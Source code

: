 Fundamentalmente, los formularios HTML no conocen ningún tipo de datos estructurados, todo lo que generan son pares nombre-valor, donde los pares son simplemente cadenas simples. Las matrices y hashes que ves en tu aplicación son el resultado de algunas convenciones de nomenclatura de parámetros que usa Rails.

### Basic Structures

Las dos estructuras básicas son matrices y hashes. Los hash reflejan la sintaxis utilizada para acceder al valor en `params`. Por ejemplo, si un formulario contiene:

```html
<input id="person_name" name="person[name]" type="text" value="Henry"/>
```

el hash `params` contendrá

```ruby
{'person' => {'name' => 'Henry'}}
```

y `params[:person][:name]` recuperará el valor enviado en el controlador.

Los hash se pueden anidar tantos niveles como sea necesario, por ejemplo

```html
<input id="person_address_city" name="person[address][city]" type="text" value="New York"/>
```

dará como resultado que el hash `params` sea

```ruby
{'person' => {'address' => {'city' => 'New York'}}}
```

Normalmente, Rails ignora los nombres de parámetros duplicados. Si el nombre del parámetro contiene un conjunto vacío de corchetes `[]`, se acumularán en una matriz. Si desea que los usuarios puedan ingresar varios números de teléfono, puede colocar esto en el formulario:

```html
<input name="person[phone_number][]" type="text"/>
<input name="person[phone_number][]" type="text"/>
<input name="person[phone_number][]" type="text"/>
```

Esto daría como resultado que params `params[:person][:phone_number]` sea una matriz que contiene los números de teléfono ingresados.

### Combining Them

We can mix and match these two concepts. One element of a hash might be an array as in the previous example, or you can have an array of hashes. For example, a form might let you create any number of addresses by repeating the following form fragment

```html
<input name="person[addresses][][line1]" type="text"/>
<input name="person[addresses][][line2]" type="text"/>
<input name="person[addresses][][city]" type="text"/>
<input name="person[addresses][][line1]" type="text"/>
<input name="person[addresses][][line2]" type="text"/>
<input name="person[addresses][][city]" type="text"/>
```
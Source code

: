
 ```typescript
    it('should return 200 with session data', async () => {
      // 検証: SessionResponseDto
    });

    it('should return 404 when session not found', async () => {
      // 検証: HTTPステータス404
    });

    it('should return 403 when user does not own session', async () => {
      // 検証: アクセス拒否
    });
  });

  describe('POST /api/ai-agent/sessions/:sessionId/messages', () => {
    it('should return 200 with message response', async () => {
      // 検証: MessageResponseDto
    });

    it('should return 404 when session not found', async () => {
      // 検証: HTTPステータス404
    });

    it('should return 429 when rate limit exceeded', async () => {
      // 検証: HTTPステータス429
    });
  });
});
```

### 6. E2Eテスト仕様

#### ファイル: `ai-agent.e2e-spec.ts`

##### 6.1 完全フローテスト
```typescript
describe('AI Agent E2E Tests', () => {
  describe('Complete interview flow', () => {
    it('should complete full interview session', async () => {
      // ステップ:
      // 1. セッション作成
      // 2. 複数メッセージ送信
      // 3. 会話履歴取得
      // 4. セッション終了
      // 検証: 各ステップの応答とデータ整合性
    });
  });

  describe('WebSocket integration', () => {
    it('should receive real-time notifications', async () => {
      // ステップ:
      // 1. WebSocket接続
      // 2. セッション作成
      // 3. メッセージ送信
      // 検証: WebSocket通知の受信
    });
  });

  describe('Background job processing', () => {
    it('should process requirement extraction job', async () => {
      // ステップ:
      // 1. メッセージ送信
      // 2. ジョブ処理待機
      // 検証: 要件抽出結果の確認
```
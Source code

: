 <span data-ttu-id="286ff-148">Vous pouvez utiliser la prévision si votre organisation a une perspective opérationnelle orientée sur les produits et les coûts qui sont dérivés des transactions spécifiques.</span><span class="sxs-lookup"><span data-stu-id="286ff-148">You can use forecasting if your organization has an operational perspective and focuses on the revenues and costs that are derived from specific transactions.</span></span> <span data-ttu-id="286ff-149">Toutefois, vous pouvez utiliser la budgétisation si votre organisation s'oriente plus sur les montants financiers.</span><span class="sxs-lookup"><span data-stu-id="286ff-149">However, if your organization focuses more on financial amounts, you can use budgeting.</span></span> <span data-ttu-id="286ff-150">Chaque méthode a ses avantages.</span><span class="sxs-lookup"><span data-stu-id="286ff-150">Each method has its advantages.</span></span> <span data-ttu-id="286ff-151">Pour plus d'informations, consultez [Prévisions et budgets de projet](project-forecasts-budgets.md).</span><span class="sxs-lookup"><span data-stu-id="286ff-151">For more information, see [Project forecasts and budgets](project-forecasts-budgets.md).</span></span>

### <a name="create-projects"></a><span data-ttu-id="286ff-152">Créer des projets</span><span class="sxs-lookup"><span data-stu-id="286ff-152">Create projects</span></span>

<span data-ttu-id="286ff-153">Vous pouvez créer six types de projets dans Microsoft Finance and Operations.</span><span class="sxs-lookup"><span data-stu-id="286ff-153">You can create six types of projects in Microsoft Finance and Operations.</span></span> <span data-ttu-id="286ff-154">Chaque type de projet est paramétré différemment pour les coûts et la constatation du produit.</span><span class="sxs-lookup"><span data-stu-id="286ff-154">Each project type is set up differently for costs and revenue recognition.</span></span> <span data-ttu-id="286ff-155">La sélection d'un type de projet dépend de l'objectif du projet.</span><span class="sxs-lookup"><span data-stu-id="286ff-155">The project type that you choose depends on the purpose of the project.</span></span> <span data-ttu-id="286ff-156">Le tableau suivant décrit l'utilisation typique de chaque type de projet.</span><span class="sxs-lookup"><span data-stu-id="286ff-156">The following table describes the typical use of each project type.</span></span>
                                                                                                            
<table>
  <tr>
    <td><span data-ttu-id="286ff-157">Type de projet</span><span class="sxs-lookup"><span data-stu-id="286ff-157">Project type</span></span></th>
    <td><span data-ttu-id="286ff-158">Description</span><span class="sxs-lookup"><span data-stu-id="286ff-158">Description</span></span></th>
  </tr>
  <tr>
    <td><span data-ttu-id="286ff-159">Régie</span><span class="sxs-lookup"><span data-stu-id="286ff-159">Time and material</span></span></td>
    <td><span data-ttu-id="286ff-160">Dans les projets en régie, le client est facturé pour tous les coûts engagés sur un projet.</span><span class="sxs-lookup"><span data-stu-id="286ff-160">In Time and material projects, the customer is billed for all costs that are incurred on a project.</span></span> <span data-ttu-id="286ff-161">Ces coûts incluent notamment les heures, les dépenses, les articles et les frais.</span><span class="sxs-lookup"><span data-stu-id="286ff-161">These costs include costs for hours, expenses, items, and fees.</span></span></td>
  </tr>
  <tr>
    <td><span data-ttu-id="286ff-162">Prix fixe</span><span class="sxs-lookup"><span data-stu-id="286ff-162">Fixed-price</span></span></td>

_TASK TO CARRY OUT_.
Look through the data above for the string "Rails" and copy every line where it appears.

_WRITTEN ANSWER_.
: Fundamentalmente, los formularios HTML no conocen ningún tipo de datos estructurados, todo lo que generan son pares nombre-valor, donde los pares son simplemente cadenas simples. Las matrices y hashes que ves en tu aplicación son el resultado de algunas convenciones de nomenclatura de parámetros que usa Rails.
Normalmente, Rails ignora los nombres de parámetros duplicados. Si el nombre del parámetro contiene un conjunto vacío de corchetes `[]`, se acumularán en una matriz. Si desea que los usuarios puedan ingresar varios números de teléfono, puede colocar esto en el formulario:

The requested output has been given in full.